GOAL OF THE EXERCISE
The expected output is every line of the data exactly as shown, minus the images.

** DATA TO PROCESS follows **

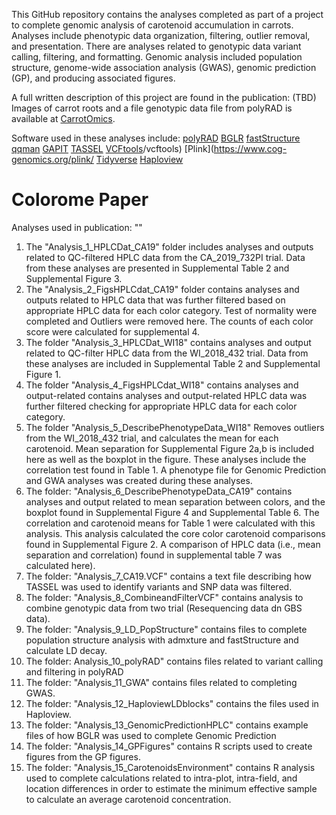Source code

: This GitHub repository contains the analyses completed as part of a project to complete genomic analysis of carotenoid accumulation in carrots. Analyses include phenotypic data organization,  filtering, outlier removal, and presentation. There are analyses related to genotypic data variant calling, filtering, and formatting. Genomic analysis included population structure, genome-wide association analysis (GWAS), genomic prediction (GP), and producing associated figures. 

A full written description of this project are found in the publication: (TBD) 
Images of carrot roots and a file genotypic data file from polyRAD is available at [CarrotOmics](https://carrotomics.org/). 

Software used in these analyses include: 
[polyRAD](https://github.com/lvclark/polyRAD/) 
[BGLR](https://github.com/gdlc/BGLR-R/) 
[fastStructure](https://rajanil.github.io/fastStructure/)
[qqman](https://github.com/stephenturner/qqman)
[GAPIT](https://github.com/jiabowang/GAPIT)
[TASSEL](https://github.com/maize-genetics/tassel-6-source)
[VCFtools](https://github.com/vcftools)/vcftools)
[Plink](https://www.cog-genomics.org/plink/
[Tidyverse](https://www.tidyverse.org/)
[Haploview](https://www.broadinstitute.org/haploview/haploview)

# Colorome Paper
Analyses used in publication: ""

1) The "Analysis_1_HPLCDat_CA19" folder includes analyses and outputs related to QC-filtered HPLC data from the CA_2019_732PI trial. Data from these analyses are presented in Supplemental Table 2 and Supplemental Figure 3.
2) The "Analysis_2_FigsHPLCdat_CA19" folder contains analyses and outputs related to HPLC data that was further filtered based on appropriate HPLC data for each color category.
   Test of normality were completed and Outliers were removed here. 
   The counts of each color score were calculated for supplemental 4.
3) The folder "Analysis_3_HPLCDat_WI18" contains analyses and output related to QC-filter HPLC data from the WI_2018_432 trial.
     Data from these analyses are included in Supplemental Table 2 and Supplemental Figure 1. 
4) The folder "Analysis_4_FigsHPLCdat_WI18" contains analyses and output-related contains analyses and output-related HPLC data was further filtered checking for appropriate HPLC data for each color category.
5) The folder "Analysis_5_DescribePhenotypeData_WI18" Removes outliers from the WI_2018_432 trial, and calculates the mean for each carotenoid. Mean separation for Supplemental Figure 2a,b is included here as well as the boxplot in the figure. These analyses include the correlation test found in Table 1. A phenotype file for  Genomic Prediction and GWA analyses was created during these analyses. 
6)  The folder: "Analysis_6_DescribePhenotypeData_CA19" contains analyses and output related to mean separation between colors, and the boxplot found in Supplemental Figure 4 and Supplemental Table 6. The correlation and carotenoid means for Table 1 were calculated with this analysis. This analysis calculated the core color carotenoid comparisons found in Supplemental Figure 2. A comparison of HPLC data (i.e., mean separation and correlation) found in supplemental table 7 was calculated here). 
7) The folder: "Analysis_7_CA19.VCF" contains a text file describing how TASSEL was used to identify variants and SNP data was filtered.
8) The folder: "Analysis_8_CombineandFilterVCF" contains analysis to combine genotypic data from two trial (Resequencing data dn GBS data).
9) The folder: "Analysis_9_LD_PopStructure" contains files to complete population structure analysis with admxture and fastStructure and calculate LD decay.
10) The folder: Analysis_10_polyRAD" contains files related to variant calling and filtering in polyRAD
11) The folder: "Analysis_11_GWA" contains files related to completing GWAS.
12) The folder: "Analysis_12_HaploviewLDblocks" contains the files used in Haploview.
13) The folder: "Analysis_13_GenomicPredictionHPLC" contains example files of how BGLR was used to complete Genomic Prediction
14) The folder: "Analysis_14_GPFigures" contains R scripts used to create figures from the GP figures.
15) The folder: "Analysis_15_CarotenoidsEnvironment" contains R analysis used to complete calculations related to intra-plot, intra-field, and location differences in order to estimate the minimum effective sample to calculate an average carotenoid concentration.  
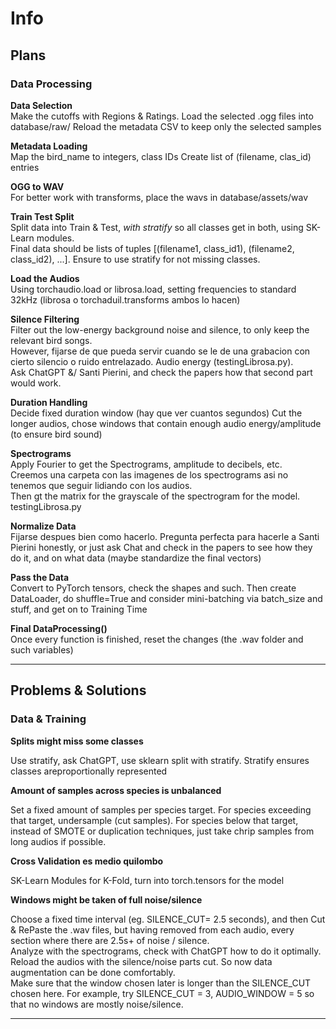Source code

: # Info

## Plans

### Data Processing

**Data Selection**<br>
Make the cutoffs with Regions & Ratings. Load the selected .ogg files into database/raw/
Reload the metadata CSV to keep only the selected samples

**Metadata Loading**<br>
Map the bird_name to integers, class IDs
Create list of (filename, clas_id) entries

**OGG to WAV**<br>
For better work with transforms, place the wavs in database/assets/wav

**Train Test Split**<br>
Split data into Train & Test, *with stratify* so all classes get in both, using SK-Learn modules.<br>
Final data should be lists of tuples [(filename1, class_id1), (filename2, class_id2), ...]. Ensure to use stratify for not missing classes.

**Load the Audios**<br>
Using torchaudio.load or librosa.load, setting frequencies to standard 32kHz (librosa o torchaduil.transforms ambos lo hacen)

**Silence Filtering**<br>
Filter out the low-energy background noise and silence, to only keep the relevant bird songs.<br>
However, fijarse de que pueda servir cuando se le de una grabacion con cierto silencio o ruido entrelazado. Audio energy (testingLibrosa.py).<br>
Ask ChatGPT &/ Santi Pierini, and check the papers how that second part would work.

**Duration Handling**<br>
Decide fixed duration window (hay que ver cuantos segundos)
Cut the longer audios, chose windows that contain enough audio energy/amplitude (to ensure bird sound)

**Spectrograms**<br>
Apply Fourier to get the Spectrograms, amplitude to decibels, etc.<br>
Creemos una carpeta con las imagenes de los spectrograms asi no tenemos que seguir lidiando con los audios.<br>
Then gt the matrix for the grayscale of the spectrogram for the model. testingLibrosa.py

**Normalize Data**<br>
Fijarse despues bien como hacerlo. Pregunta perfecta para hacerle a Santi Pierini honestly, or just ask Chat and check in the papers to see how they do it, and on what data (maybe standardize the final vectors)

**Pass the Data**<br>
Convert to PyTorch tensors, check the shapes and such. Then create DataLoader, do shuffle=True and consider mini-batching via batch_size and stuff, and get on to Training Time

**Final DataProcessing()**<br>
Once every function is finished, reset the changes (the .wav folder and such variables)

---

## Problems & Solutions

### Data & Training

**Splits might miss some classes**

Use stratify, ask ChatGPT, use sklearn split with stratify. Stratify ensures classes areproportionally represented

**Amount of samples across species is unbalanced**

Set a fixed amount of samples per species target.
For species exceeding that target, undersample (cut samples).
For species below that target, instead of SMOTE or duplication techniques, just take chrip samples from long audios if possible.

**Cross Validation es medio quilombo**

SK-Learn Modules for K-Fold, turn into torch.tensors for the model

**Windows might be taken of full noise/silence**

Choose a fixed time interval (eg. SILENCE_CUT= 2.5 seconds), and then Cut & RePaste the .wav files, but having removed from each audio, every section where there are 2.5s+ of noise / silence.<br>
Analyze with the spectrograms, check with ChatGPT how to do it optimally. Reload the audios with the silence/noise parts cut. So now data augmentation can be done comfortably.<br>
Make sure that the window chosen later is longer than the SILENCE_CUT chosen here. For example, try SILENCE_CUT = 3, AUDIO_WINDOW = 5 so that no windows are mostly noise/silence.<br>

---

** End of DATA TO PROCESS **

WRITTEN SOLUTION
Source code

: This GitHub repository contains the analyses completed as part of a project to complete genomic analysis of carotenoid accumulation in carrots. Analyses include phenotypic data organization,  filtering, outlier removal, and presentation. There are analyses related to genotypic data variant calling, filtering, and formatting. Genomic analysis included population structure, genome-wide association analysis (GWAS), genomic prediction (GP), and producing associated figures. 

A full written description of this project are found in the publication: (TBD) 
Images of carrot roots and a file genotypic data file from polyRAD is available at [CarrotOmics](https://carrotomics.org/). 

Software used in these analyses include: 
[polyRAD](https://github.com/lvclark/polyRAD/) 
[BGLR](https://github.com/gdlc/BGLR-R/) 
[fastStructure](https://rajanil.github.io/fastStructure/)
[qqman](https://github.com/stephenturner/qqman)
[GAPIT](https://github.com/jiabowang/GAPIT)
[TASSEL](https://github.com/maize-genetics/tassel-6-source)
[VCFtools](https://github.com/vcftools)/vcftools)
[Plink](https://www.cog-genomics.org/plink/
[Tidyverse](https://www.tidyverse.org/)
[Haploview](https://www.broadinstitute.org/haploview/haploview)

# Colorome Paper
Analyses used in publication: ""

1) The "Analysis_1_HPLCDat_CA19" folder includes analyses and outputs related to QC-filtered HPLC data from the CA_2019_732PI trial. Data from these analyses are presented in Supplemental Table 2 and Supplemental Figure 3.
2) The "Analysis_2_FigsHPLCdat_CA19" folder contains analyses and outputs related to HPLC data that was further filtered based on appropriate HPLC data for each color category.
   Test of normality were completed and Outliers were removed here. 
   The counts of each color score were calculated for supplemental 4.
3) The folder "Analysis_3_HPLCDat_WI18" contains analyses and output related to QC-filter HPLC data from the WI_2018_432 trial.
     Data from these analyses are included in Supplemental Table 2 and Supplemental Figure 1. 
4) The folder "Analysis_4_FigsHPLCdat_WI18" contains analyses and output-related contains analyses and output-related HPLC data was further filtered checking for appropriate HPLC data for each color category.
5) The folder "Analysis_5_DescribePhenotypeData_WI18" Removes outliers from the WI_2018_432 trial, and calculates the mean for each carotenoid. Mean separation for Supplemental Figure 2a,b is included here as well as the boxplot in the figure. These analyses include the correlation test found in Table 1. A phenotype file for  Genomic Prediction and GWA analyses was created during these analyses. 
6)  The folder: "Analysis_6_DescribePhenotypeData_CA19" contains analyses and output related to mean separation between colors, and the boxplot found in Supplemental Figure 4 and Supplemental Table 6. The correlation and carotenoid means for Table 1 were calculated with this analysis. This analysis calculated the core color carotenoid comparisons found in Supplemental Figure 2. A comparison of HPLC data (i.e., mean separation and correlation) found in supplemental table 7 was calculated here). 
7) The folder: "Analysis_7_CA19.VCF" contains a text file describing how TASSEL was used to identify variants and SNP data was filtered.
8) The folder: "Analysis_8_CombineandFilterVCF" contains analysis to combine genotypic data from two trial (Resequencing data dn GBS data).
9) The folder: "Analysis_9_LD_PopStructure" contains files to complete population structure analysis with admxture and fastStructure and calculate LD decay.
10) The folder: Analysis_10_polyRAD" contains files related to variant calling and filtering in polyRAD
11) The folder: "Analysis_11_GWA" contains files related to completing GWAS.
12) The folder: "Analysis_12_HaploviewLDblocks" contains the files used in Haploview.
13) The folder: "Analysis_13_GenomicPredictionHPLC" contains example files of how BGLR was used to complete Genomic Prediction
14) The folder: "Analysis_14_GPFigures" contains R scripts used to create figures from the GP figures.
15) The folder: "Analysis_15_CarotenoidsEnvironment" contains R analysis used to complete calculations related to intra-plot, intra-field, and location differences in order to estimate the minimum effective sample to calculate an average carotenoid concentration.  
Source code

: # Info

## Plans

### Data Processing

**Data Selection**<br>
Make the cutoffs with Regions & Ratings. Load the selected .ogg files into database/raw/
Reload the metadata CSV to keep only the selected samples

**Metadata Loading**<br>
Map the bird_name to integers, class IDs
Create list of (filename, clas_id) entries

**OGG to WAV**<br>
For better work with transforms, place the wavs in database/assets/wav

**Train Test Split**<br>
Split data into Train & Test, *with stratify* so all classes get in both, using SK-Learn modules.<br>
Final data should be lists of tuples [(filename1, class_id1), (filename2, class_id2), ...]. Ensure to use stratify for not missing classes.

**Load the Audios**<br>
Using torchaudio.load or librosa.load, setting frequencies to standard 32kHz (librosa o torchaduil.transforms ambos lo hacen)

**Silence Filtering**<br>
Filter out the low-energy background noise and silence, to only keep the relevant bird songs.<br>
However, fijarse de que pueda servir cuando se le de una grabacion con cierto silencio o ruido entrelazado. Audio energy (testingLibrosa.py).<br>
Ask ChatGPT &/ Santi Pierini, and check the papers how that second part would work.

**Duration Handling**<br>
Decide fixed duration window (hay que ver cuantos segundos)
Cut the longer audios, chose windows that contain enough audio energy/amplitude (to ensure bird sound)

**Spectrograms**<br>
Apply Fourier to get the Spectrograms, amplitude to decibels, etc.<br>
Creemos una carpeta con las imagenes de los spectrograms asi no tenemos que seguir lidiando con los audios.<br>
Then gt the matrix for the grayscale of the spectrogram for the model. testingLibrosa.py

**Normalize Data**<br>
Fijarse despues bien como hacerlo. Pregunta perfecta para hacerle a Santi Pierini honestly, or just ask Chat and check in the papers to see how they do it, and on what data (maybe standardize the final vectors)

**Pass the Data**<br>
Convert to PyTorch tensors, check the shapes and such. Then create DataLoader, do shuffle=True and consider mini-batching via batch_size and stuff, and get on to Training Time

**Final DataProcessing()**<br>
Once every function is finished, reset the changes (the .wav folder and such variables)

---

## Problems & Solutions

### Data & Training

**Splits might miss some classes**

Use stratify, ask ChatGPT, use sklearn split with stratify. Stratify ensures classes areproportionally represented

**Amount of samples across species is unbalanced**

Set a fixed amount of samples per species target.
For species exceeding that target, undersample (cut samples).
For species below that target, instead of SMOTE or duplication techniques, just take chrip samples from long audios if possible.

**Cross Validation es medio quilombo**

SK-Learn Modules for K-Fold, turn into torch.tensors for the model

**Windows might be taken of full noise/silence**

Choose a fixed time interval (eg. SILENCE_CUT= 2.5 seconds), and then Cut & RePaste the .wav files, but having removed from each audio, every section where there are 2.5s+ of noise / silence.<br>
Analyze with the spectrograms, check with ChatGPT how to do it optimally. Reload the audios with the silence/noise parts cut. So now data augmentation can be done comfortably.<br>
Make sure that the window chosen later is longer than the SILENCE_CUT chosen here. For example, try SILENCE_CUT = 3, AUDIO_WINDOW = 5 so that no windows are mostly noise/silence.<br>

---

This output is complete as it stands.